The Stri Parva of the epic records Kripa returning to Dhritarashtra and Gandhari, the parents of the Kauravas, and telling them about the war. In the epic's Ashramavasika Parva, when Dhritarashtra decided to retire to the forest, Kripa wanted to accompany him. However, Dhritarashtra stopped him and advised Yudhishthira, the new emperor of Kuru Kingdom, to make Kripa a council member. When the Pandavas also retired to the Himalayas after many years, Kripa became the preceptor of Parikshit, the grandson of Arjuna. It is believed that after fulfilling his duties, Kripa finally went to the forest for penance and lived the rest of his life.

==Legacy==
In Hinduism, Kripa is described as a Chiranjivi, an "immortal" who will remain alive until the end of the Kali Yuga, the last of the four yugas (age). According to some scriptures, Kripa was blessed with immortality because of his discipline, loyalty and impartial nature.

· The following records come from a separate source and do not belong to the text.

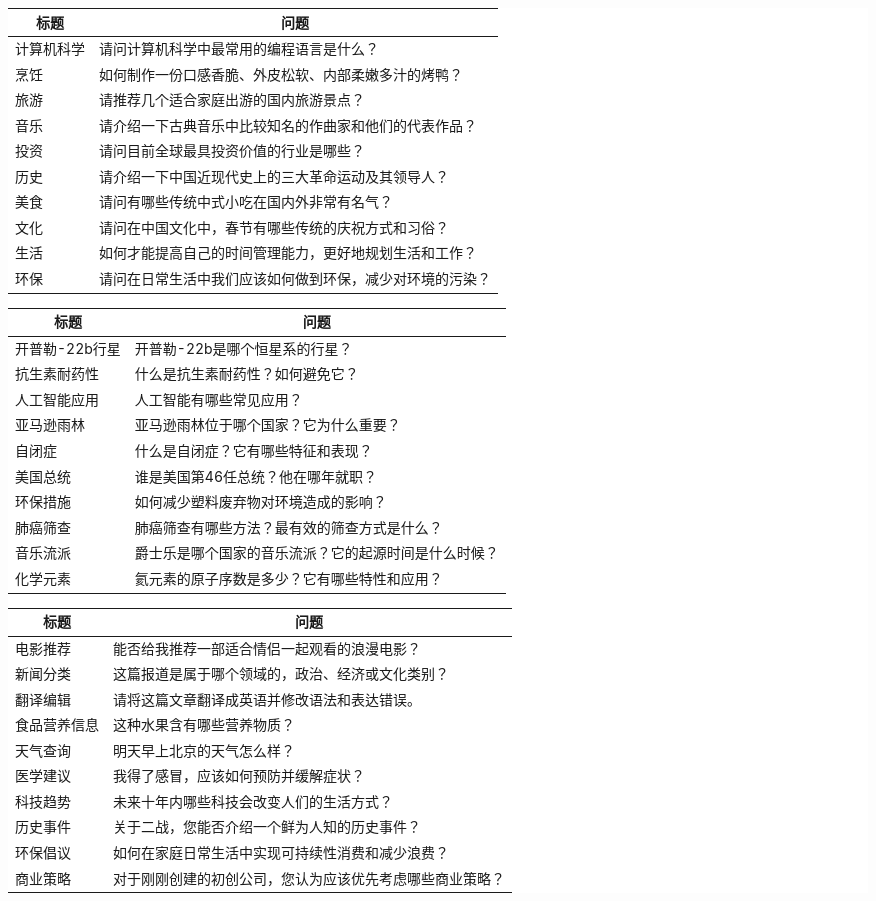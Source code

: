 |标题|问题|
|----|----|
|计算机科学|请问计算机科学中最常用的编程语言是什么？|
|烹饪|如何制作一份口感香脆、外皮松软、内部柔嫩多汁的烤鸭？|
|旅游|请推荐几个适合家庭出游的国内旅游景点？|
|音乐|请介绍一下古典音乐中比较知名的作曲家和他们的代表作品？|
|投资|请问目前全球最具投资价值的行业是哪些？|
|历史|请介绍一下中国近现代史上的三大革命运动及其领导人？|
|美食|请问有哪些传统中式小吃在国内外非常有名气？|
|文化|请问在中国文化中，春节有哪些传统的庆祝方式和习俗？|
|生活|如何才能提高自己的时间管理能力，更好地规划生活和工作？|
|环保|请问在日常生活中我们应该如何做到环保，减少对环境的污染？|

|标题|问题|
|---|---|
|开普勒-22b行星|开普勒-22b是哪个恒星系的行星？|
|抗生素耐药性|什么是抗生素耐药性？如何避免它？|
|人工智能应用|人工智能有哪些常见应用？|
|亚马逊雨林|亚马逊雨林位于哪个国家？它为什么重要？|
|自闭症|什么是自闭症？它有哪些特征和表现？|
|美国总统|谁是美国第46任总统？他在哪年就职？|
|环保措施|如何减少塑料废弃物对环境造成的影响？|
|肺癌筛查|肺癌筛查有哪些方法？最有效的筛查方式是什么？|
|音乐流派|爵士乐是哪个国家的音乐流派？它的起源时间是什么时候？|
|化学元素|氦元素的原子序数是多少？它有哪些特性和应用？|

|标题|问题|
|---|---|
|电影推荐|能否给我推荐一部适合情侣一起观看的浪漫电影？|
|新闻分类|这篇报道是属于哪个领域的，政治、经济或文化类别？|
|翻译编辑|请将这篇文章翻译成英语并修改语法和表达错误。|
|食品营养信息|这种水果含有哪些营养物质？|
|天气查询|明天早上北京的天气怎么样？|
|医学建议|我得了感冒，应该如何预防并缓解症状？|
|科技趋势|未来十年内哪些科技会改变人们的生活方式？|
|历史事件|关于二战，您能否介绍一个鲜为人知的历史事件？|
|环保倡议|如何在家庭日常生活中实现可持续性消费和减少浪费？|
|商业策略|对于刚刚创建的初创公司，您认为应该优先考虑哪些商业策略？|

According to the Vishnu Purana (c. 400 BCE – 900 CE), Kripa will become one of the Saptarishi, the seven most revered sages, in the next Manvantara, which is a cyclic period of time identifying the age of a Manu, the progenitor of mankind, in Hindu cosmology.

== Literature ==
The Sapta Chiranjivi Stotram is a mantra that is featured in Hindu literature:

aśvatthāmā balirvyāsō hanumāṁśca vibhīṣaṇaḥ।
kṛpaḥ paraśurāmaśca saptaitai cirañjīvinaḥ॥
saptaitān saṁsmarēnnityaṁ mārkaṇḍēyamathāṣṭamam।
jīvēdvarṣaśataṁ sopi sarvavyādhivivarjitaḥ॥

The mantra states that the remembrance of the eight immortals until end of kalyuga (Ashwatthama, Mahabali, Vyasa, Hanuman, Vibhishana, Kripa, Parashurama, and Markandeya) offers one freedom from ailments and longevity.